PMID: 34652619 DOI: 10.1007/s11356-021-16818-7

Abstract

There is a shred of evidence of environmental degradation in the form of carbon emissions to behave differently when tested with different macroeconomic variables. This paper aims to examine the long-run and short-run association between natural resource rent, financial development, and urbanization on carbon emission from the context of the USA during 1995-2015 with the help of a contemporary and innovative approach named quantile autoregressive distributed lagged model (QARDL). The stated approach is applied due to the fact that non-linearity is observed for the study variables.
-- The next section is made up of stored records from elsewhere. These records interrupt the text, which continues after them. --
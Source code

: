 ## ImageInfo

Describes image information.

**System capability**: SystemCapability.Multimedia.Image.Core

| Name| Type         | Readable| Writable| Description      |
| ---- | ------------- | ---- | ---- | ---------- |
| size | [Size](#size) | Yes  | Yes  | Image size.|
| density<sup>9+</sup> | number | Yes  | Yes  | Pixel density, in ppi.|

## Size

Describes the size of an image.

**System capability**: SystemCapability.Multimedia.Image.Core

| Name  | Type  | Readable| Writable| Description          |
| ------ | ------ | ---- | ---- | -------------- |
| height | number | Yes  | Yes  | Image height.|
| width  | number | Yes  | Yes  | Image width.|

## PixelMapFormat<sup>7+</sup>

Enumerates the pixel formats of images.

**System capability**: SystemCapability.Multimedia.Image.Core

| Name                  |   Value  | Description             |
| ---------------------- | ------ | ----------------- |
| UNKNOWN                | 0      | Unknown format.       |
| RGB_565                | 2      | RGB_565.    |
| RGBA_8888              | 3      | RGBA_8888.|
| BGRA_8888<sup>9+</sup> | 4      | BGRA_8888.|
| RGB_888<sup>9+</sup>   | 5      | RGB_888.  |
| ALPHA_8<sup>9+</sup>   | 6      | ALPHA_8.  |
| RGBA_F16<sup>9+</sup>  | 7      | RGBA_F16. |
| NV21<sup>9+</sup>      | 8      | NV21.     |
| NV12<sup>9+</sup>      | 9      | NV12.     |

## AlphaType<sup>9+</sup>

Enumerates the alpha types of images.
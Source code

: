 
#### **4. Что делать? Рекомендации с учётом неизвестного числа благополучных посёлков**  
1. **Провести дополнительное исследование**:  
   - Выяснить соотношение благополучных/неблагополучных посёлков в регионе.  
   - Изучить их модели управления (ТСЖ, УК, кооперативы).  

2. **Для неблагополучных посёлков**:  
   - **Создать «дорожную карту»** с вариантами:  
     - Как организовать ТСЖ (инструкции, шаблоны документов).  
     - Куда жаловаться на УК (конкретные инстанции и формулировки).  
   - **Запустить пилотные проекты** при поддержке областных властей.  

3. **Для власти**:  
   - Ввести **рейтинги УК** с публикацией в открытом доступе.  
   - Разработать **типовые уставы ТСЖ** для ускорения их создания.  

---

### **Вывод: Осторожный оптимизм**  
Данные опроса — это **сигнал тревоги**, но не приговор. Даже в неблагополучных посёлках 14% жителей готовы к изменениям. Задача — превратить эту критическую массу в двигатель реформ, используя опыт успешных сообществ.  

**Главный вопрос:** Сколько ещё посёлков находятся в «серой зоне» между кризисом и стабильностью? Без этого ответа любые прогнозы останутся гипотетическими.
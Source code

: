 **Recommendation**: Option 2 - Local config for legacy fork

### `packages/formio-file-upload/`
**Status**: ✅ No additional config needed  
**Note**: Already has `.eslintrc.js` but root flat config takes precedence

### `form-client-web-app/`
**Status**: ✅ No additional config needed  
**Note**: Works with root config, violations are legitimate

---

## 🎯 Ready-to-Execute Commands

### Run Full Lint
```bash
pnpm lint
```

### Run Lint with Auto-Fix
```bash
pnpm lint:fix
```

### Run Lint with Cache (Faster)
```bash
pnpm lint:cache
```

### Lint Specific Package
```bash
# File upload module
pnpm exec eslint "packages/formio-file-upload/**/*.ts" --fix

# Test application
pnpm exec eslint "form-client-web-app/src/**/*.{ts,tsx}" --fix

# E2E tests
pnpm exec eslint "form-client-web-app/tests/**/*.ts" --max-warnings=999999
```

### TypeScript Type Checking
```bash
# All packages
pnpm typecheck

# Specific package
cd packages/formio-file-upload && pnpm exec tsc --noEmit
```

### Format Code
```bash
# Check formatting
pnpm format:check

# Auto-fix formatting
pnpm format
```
The findings indicated that the higher financial development (0.304), natural resource rent (0.102), and urbanization (0.489) have a positive impact on the environmental degradation in the region of USA during long-run estimation in the stated quantiles of the study. This would indicate that higher financial development, urbanization, and natural resources are putting more environmental pressure on the economy of the USA. Similarly, the findings under short-run estimation confirm that past and lagged values of carbon emission, financial development, natural resource rent, and urbanization are significantly determining the current values of the carbon emission. For this reason, it is suggested that the government requires some immediate steps of the USA to control the harmful effect of such financial development, more urbanization, and higher natural resource rent as well. This would indicate the reflection of some green strategies in all three explanatory variables to generate some fruitful environmental outcomes.

* Title and MeSH Headings from MEDLINE®/PubMed®, a database of the U.S. National Library of Medicine.